The CRB raw industrials index has suffered some major damage. That is a bit of a worry for any materials-related and transport I cover. I'm fine with zero inflation in the staples I cover. In discretionary, I'd prefer a little more inflation than a little less.

Scott Grannis said...

Whoa, hold on there. The CRB Industrial index is off only 5% from its recent high. That's major damage? Or are you referring to it being off about 18% from its all-time high in early 2008? That's not very serious either, in my book, considering the index today is about double what it was at its 2001 low.

DaleW said...

Scott,
It below right through the 20-day MA, stopped at the 50-day, and then plunged trough that in dollar terms and in terms of any currency one wants to choose.

I am less concerned about where it is relative to 2001 because any materials-related equity is trading at 3-10 times where it was in 2001. I am less concerned about the 2008 high because margins have held up for materials-related companies pretty well despite a bad recession.
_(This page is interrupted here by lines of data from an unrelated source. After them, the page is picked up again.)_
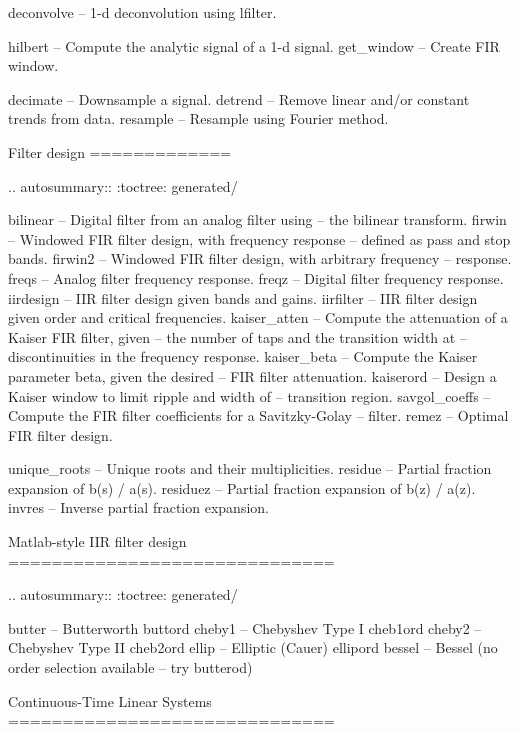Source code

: \begin{DoxyVerb}
   deconvolve    -- 1-d deconvolution using lfilter.

   hilbert       -- Compute the analytic signal of a 1-d signal.
   get_window    -- Create FIR window.

   decimate      -- Downsample a signal.
   detrend       -- Remove linear and/or constant trends from data.
   resample      -- Resample using Fourier method.

Filter design
=============

.. autosummary::
   :toctree: generated/

   bilinear      -- Digital filter from an analog filter using
                -- the bilinear transform.
   firwin        -- Windowed FIR filter design, with frequency response
                -- defined as pass and stop bands.
   firwin2       -- Windowed FIR filter design, with arbitrary frequency
                -- response.
   freqs         -- Analog filter frequency response.
   freqz         -- Digital filter frequency response.
   iirdesign     -- IIR filter design given bands and gains.
   iirfilter     -- IIR filter design given order and critical frequencies.
   kaiser_atten  -- Compute the attenuation of a Kaiser FIR filter, given
                -- the number of taps and the transition width at
                -- discontinuities in the frequency response.
   kaiser_beta   -- Compute the Kaiser parameter beta, given the desired
                -- FIR filter attenuation.
   kaiserord     -- Design a Kaiser window to limit ripple and width of
                -- transition region.
   savgol_coeffs -- Compute the FIR filter coefficients for a Savitzky-Golay
                -- filter.
   remez         -- Optimal FIR filter design.

   unique_roots  -- Unique roots and their multiplicities.
   residue       -- Partial fraction expansion of b(s) / a(s).
   residuez      -- Partial fraction expansion of b(z) / a(z).
   invres        -- Inverse partial fraction expansion.

Matlab-style IIR filter design
==============================

.. autosummary::
   :toctree: generated/

   butter -- Butterworth
   buttord
   cheby1 -- Chebyshev Type I
   cheb1ord
   cheby2 -- Chebyshev Type II
   cheb2ord
   ellip -- Elliptic (Cauer)
   ellipord
   bessel -- Bessel (no order selection available -- try butterod)

Continuous-Time Linear Systems
==============================


\end{DoxyVerb}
I am concerned about what happens on the margin, because that's where expectations are set and that's where securities prices are set. Any technical breakdown of the CRB RIND makes me very nervous about my materials-related companies and I would call a this move a technical breakdown.

Bill said...

Scott,

So what's to stop the wall of worry from pushing us back into recession in 2010 if the majority of pundits convince Americans to stop spending? Isn't that what Dr. Doom Roubini is predicting?

Scott Grannis said...

I suppose it's possible the the Wall of Worry could suddenly get higher if something unexpectedly bad came out of Washington or if Iran exploded a nuke somewhere. But in the meantime, everything I see points to the market continuing to scale those walls of worry. Confidence rises. Spreads contract. Liquidity improves. Prices of commodities rise. The Fed is dangling untold sums of money in front of everyone's eyes with a zero interest rate attached. People are gradually stepping up and borrowing that money in order to buy risky assets again. Money that was stuffed under mattresses is being spent again. Nominal GDP (economic activity) is rising. Cash flows are rising. It's all a big positive-reinforcement machine. To stop this would require some really scary stuff.